Data records

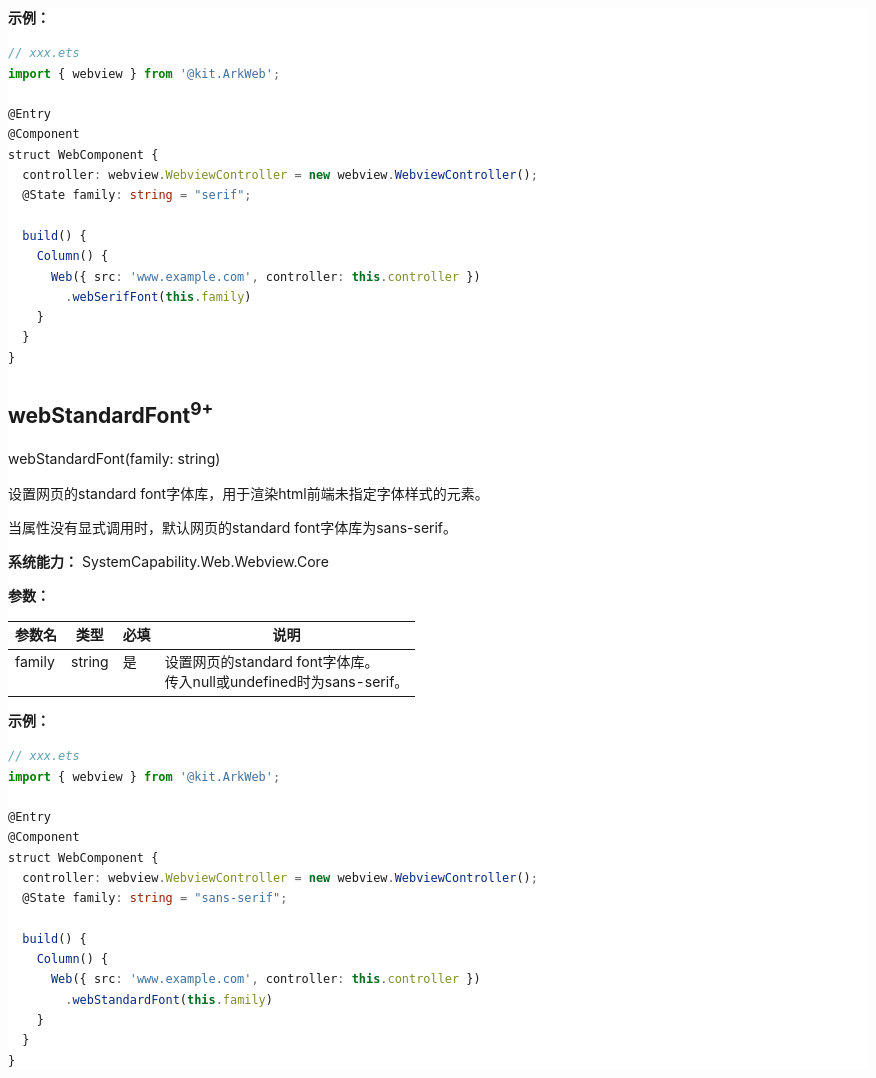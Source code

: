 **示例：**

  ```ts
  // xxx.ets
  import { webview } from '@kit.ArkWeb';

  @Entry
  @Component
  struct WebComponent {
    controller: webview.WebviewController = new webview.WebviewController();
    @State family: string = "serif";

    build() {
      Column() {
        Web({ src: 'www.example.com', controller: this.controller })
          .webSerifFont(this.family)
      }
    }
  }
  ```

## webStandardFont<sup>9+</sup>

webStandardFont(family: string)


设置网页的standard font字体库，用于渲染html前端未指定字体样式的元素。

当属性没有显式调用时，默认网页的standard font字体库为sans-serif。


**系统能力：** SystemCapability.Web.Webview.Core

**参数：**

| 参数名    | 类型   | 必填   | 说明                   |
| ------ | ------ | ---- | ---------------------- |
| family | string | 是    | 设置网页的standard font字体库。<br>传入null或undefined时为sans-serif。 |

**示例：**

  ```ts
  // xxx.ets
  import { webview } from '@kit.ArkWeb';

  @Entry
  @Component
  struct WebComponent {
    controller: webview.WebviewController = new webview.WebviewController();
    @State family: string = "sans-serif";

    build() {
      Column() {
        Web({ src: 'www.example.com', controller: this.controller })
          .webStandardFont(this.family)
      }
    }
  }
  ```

• [Problem to work on]
Lines with the word "this": copy each one from the data above.

• [Task result]
        Web({ src: 'www.example.com', controller: this.controller })
          .webSerifFont(this.family)
        Web({ src: 'www.example.com', controller: this.controller })
          .webStandardFont(this.family)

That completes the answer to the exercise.